Split PDF on string matching

Hi All,

I need you help.

I have to split the pdf on matching string, lets say I have a pdf where there is a sentence which is common in every pdf file i am processing, i wanna split that pdf once the sentence is matching and create a new pdf keep all the pages upto that only.

As the number of page is not fixed in the pdf so i have no option to hardcore the page number.

Thank you

Hi Indrajit,

If you want to split pdf text with specific string,
then you can try

thank you

Thank you @Debakanta_Mahanta , here i wanna split the pdf based on string matching.

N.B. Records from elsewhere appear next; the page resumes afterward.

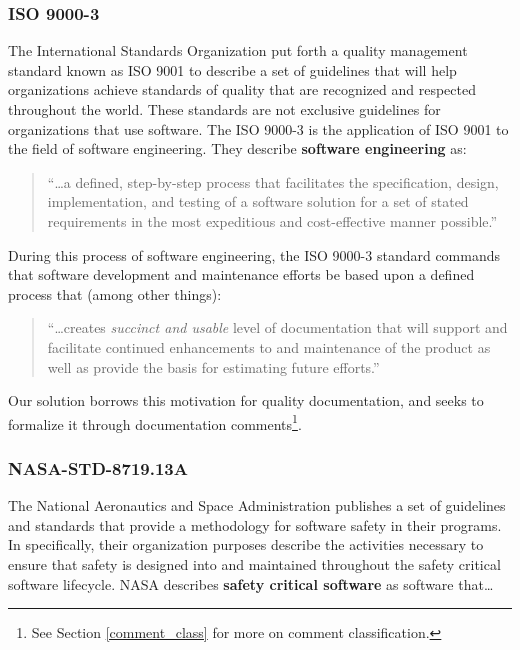 \subsubsection{ISO 9000-3}
The International Standards Organization put forth a quality management standard
known as ISO 9001 to describe a set of guidelines that will help organizations
achieve standards of quality that are recognized and respected throughout the
world. These standards are not exclusive guidelines for organizations that use
software. The ISO 9000-3 is the application of ISO 9001 to the field of software
engineering. They describe \textbf{software engineering} as: 

\begin{quote}
``\ldots a defined, step-by-step process that facilitates the specification,
design, implementation, and testing of a software solution for a set of stated
requirements in the most expeditious and cost-effective manner possible.''
\cite{Kehoe1996}
\end{quote}

During this process of software engineering, the ISO 9000-3 standard commands
that software development and maintenance efforts be based upon a defined
process that (among other things): 

\begin{quote}
``\ldots creates \textit{succinct and usable} level of documentation that will
support and facilitate continued enhancements to and maintenance of the product
as well as provide the basis for estimating future efforts.'' \cite{Kehoe1996}
\end{quote}

Our solution borrows this motivation for quality documentation, and seeks to
formalize it through documentation comments\footnote{See Section
\ref{comment_class} for more on comment classification.}.

\subsubsection{NASA-STD-8719.13A}
The National Aeronautics and Space Administration publishes a set of guidelines
and standards that provide a methodology for software safety in their programs.
In \cite{NASA1997} specifically, their organization purposes describe the
activities necessary to ensure that safety is designed into and maintained
throughout the safety critical software lifecycle. NASA describes \textbf{safety
critical software} as software that\ldots


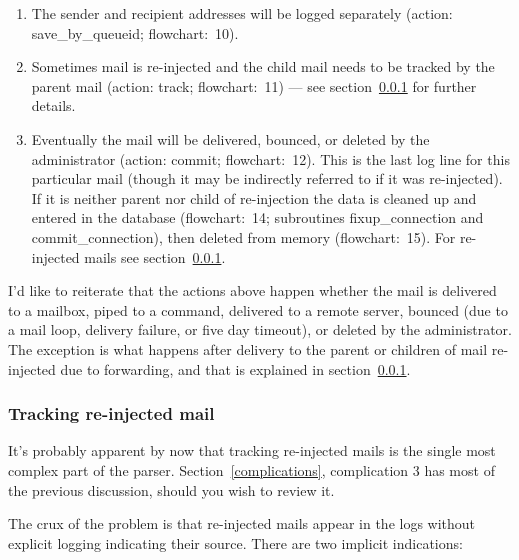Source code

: \documentclass[a4paper,12pt,draft]{article}
\begin{document}
\begin{enumerate}

    \item The sender and recipient addresses will be logged separately
        (action: save\_by\_queueid; flowchart:~10).

    \item Sometimes mail is re-injected and the child mail needs to be
        tracked by the parent mail (action: track; flowchart:~11) --- see
        section~\ref{tracking-re-injected-mail} for further details.

    \item Eventually the mail will be delivered, bounced, or deleted by the
        administrator (action: commit; flowchart:~12).  This is the last
        log line for this particular mail (though it may be indirectly
        referred to if it was re-injected).  If it is neither parent nor
        child of re-injection the data is cleaned up and entered in the
        database (flowchart:~14; subroutines fixup\_connection and
        commit\_connection), then deleted from memory (flowchart:~15).  For
        re-injected mails see section~\ref{tracking-re-injected-mail}.

\end{enumerate}

I'd like to reiterate that the actions above happen whether the mail is
delivered to a mailbox, piped to a command, delivered to a remote server,
bounced (due to a mail loop, delivery failure, or five day timeout), or
deleted by the administrator.  The exception is what happens after delivery
to the parent or children of mail re-injected due to forwarding, and that
is explained in section~\ref{tracking-re-injected-mail}.

\subsubsection{Tracking re-injected mail}

\label{tracking-re-injected-mail}

It's probably apparent by now that tracking re-injected mails is the single
most complex part of the parser.  Section~\ref{complications}, complication
3 has most of the previous discussion, should you wish to review it.  

The crux of the problem is that re-injected mails appear in the logs
without explicit logging indicating their source.  There are two implicit
indications:
\end{document}
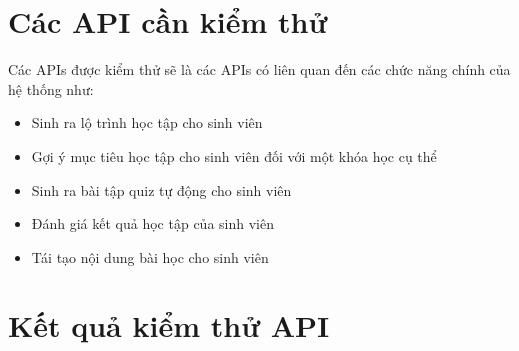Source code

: \section{Các API cần kiểm thử}
Các APIs được kiểm thử sẽ là các APIs có liên quan đến các chức năng chính của hệ thống như:
\begin{itemize}
    \item Sinh ra lộ trình học tập cho sinh viên
    \item Gợi ý mục tiêu học tập cho sinh viên đối với một khóa học cụ thể
    \item Sinh ra bài tập quiz tự động cho sinh viên
    \item Đánh giá kết quả học tập của sinh viên
    \item Tái tạo nội dung bài học cho sinh viên
\end{itemize}

\section{Kết quả kiểm thử API}
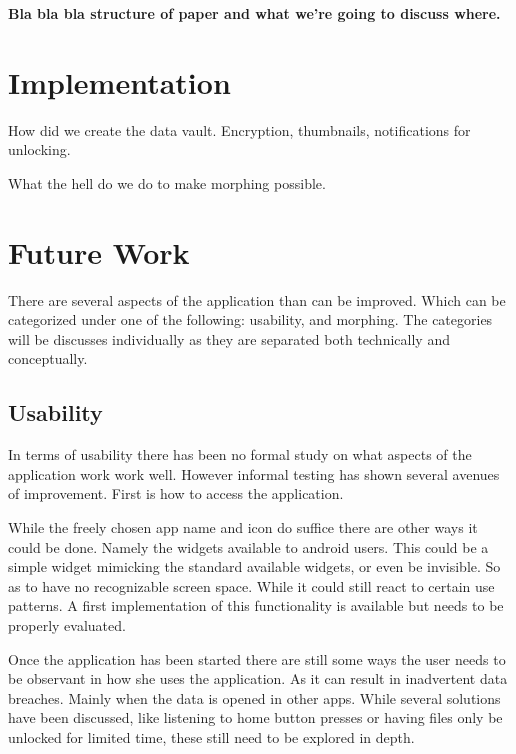 \documentclass[twocolumn,english,compsoc,journal]{IEEEtran}
\begin{document}
\textbf{Bla bla bla structure of paper and what we're going to discuss
where.}






\section{Implementation}

How did we create the data vault. Encryption, thumbnails, notifications
for unlocking.

What the hell do we do to make morphing possible.



\section{Future Work}

There are several aspects of the application than can be improved. Which
can be categorized under one of the following: usability, and morphing.
The categories will be discusses individually as they are separated both
technically and conceptually. 

\subsection{Usability}

In terms of usability there has been no formal study on what aspects of
the application work work well. However informal testing has shown several
avenues of improvement. First is how to access the application. 

While the freely chosen app name and icon do suffice there are other ways 
it could be done. Namely the widgets available to android users. This could 
be a simple widget mimicking the standard available widgets, or even be 
invisible. So as to have no recognizable screen space. While it could still
react to certain use patterns. A first implementation of this functionality is
available but needs to be properly evaluated.

Once the application has been started there are still some ways the user
needs to be observant in how she uses the application. As it can result in
inadvertent data breaches. Mainly when the data is opened in other apps.
While several solutions have been discussed, like listening to home button
presses or having files only be unlocked for limited time, these still need
to be explored in depth.
\end{document}
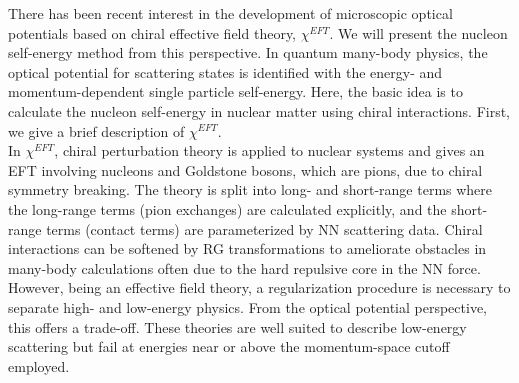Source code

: \documentclass[preprintnumbers,floatfix,aps,prc,preprint,nofootinbib]{revtex4-1}
\begin{document}
There has been recent interest in the development of microscopic optical potentials based on chiral effective field theory, $\chi^{EFT}$. We will present the nucleon self-energy method from this perspective. In quantum many-body physics, the optical potential for scattering states is identified with the energy- and momentum-dependent single particle self-energy. Here, the basic idea is to calculate the nucleon self-energy in nuclear matter using chiral interactions. First, we give a brief description of $\chi^{EFT}$.
\\

In $\chi^{EFT}$, chiral perturbation theory is applied to nuclear systems and gives an EFT involving nucleons and Goldstone bosons, which are pions, due to chiral symmetry breaking. The theory is split into long- and short-range terms where the long-range terms (pion exchanges) are calculated explicitly, and the short-range terms (contact terms) are parameterized by NN scattering data. Chiral interactions can be softened by RG transformations to ameliorate obstacles in many-body calculations often due to the hard repulsive core in the NN force. However, being an effective field theory, a regularization procedure is necessary to separate high- and low-energy physics. From the optical potential perspective, this offers a trade-off. These theories are well suited to describe low-energy scattering but fail at energies near or above the momentum-space cutoff employed.
\\
\end{document}
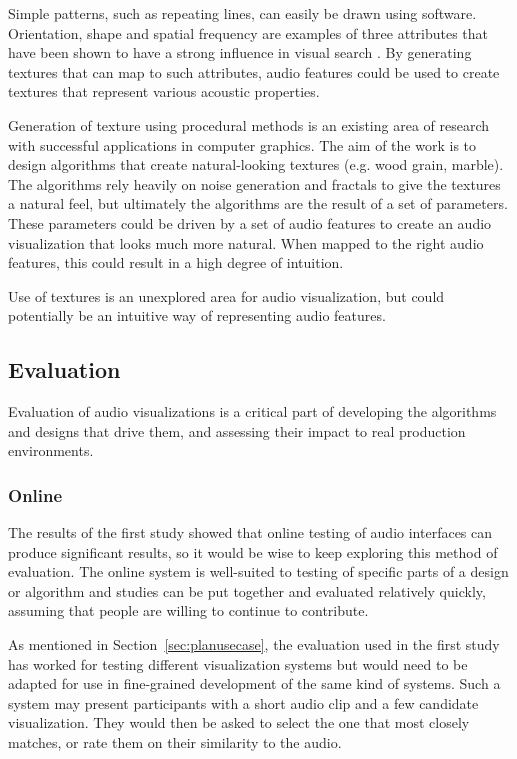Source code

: Simple patterns, such as repeating lines, can easily be drawn using software.
Orientation, shape and spatial frequency are examples of three attributes that
have been shown to have a strong influence in visual search \cite{Wolfe2004}.
By generating textures that can map to such attributes, audio features could be
used to create textures that represent various acoustic properties.

Generation of texture using procedural methods is an existing area of research
\cite{Ebert1994} with successful applications in computer graphics. The aim of
the work is to design algorithms that create natural-looking textures (e.g.
wood grain, marble). The algorithms rely heavily on noise generation and
fractals to give the textures a natural feel, but ultimately the algorithms are
the result of a set of parameters. These parameters could be driven by a set of
audio features to create an audio visualization that looks much more natural.
When mapped to the right audio features, this could result in a high degree
of intuition.

Use of textures is an unexplored area for audio visualization, but could
potentially be an intuitive way of representing audio features.

\subsection{Evaluation}\label{sec:planeval}
Evaluation of audio visualizations is a critical part of developing the
algorithms and designs that drive them, and assessing their impact to real
production environments.

\subsubsection{Online}\label{sec:planonline}
The results of the first study showed that online testing of audio interfaces
can produce significant results, so it would be wise to keep exploring this
method of evaluation. The online system is well-suited to testing of specific
parts of a design or algorithm and studies can be put together and evaluated
relatively quickly, assuming that people are willing to continue to contribute.

As mentioned in Section~\ref{sec:planusecase}, the evaluation used in the first
study has worked for testing different visualization systems but would need to
be adapted for use in fine-grained development of the same kind of systems.
Such a system may present participants with a short audio clip and a few
candidate visualization. They would then be asked to select the one that most
closely matches, or rate them on their similarity to the audio.

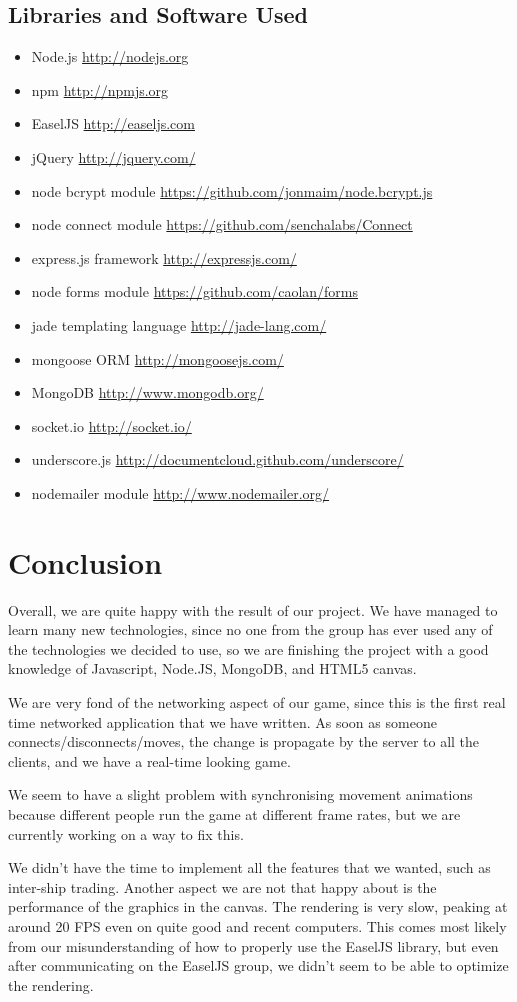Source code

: \documentclass[a4paper,11pt]{article}
\begin{document}
		\subsection{Libraries and Software Used}
			\begin{itemize}
				\item Node.js \url{http://nodejs.org}
				\item npm \url{http://npmjs.org}
				\item EaselJS \url{http://easeljs.com}
				\item jQuery \url{http://jquery.com/}
				\item node bcrypt module \url{https://github.com/jonmaim/node.bcrypt.js}
				\item node connect module \url{https://github.com/senchalabs/Connect}
				\item express.js framework \url{http://expressjs.com/}
				\item node forms module \url{https://github.com/caolan/forms}
				\item jade templating language \url{http://jade-lang.com/}
				\item mongoose ORM \url{http://mongoosejs.com/}
				\item MongoDB \url{http://www.mongodb.org/}
				\item socket.io \url{http://socket.io/}
				\item underscore.js \url{http://documentcloud.github.com/underscore/}
				\item nodemailer module \url{http://www.nodemailer.org/}
			\end{itemize}
	
	\section{Conclusion}
	Overall, we are quite happy with the result of our project. We have managed to learn many new technologies, since no one from the group has ever used any of the technologies we decided to use, so we are finishing the project with a good knowledge of Javascript, Node.JS, MongoDB, and HTML5 canvas.
	
	We are very fond of the networking aspect of our game, since this is the first real time networked application that we have written. As soon as someone connects/disconnects/moves, the change is propagate by the server to all the clients, and we have a real-time looking game. 
	
	We seem to have a slight problem with synchronising movement animations because different people run the game at different frame rates, but we are currently working on a way to fix this.
	
	We didn't have the time to implement all the features that we wanted, such as inter-ship trading. Another aspect we are not that happy about is the performance of the graphics in the canvas. The rendering is very slow, peaking at around 20 FPS even on quite good and recent computers. This comes most likely from our misunderstanding of how to properly use the EaselJS library, but even after communicating on the EaselJS group, we didn't seem to be able to optimize the rendering.
\end{document}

Eg- lets se I have a pdf with 10 pages and the string I am trying to match ‘Abcd’ in on page 4, then what i wanna do is to generate a new pdf keeping pages from 1 -4 and drop the rest.

Hi @indrajit.shah ,

Using the Highlighted Activities below from the PDF Activities Package, we should be able to achieve your requirement.

  1. Use Get PDF Page Count Activity.
  • Retrieve the Page Count of the PDF Pages, Store the output in a integer variable say pageCount
  1. Using a For Each Activity we can Loop through Each Page of PDF and Extract it’s contents.
  • Using a Read PDF Text Activity, extract the text data.
  • Using an If Activity, Check if the Page data contains matching string.
  • If it does , save the Page No. to another variable, PageNo, Break out of the Loop.
  • If it does not, update page no. as -1
  1. Next, Out of the For Loop, Use an If Activity and Check Page No is not Equal to -1. And then Extract the Pages of the PDF using Extract PDF Page Range Activity

This should provide you with the PDF file upto the Matching String value.

Let us know if you are facing any difficulties.

Hi @indrajit.shah

Did you get exact solution for this issue?

Please let me know if you have solution for this.

Hi @supermanPunch

Thanks for providing this helpful solution. but i am facing issue while executing the flow. it is extracting only single page.

If you have video of this flow please share with us.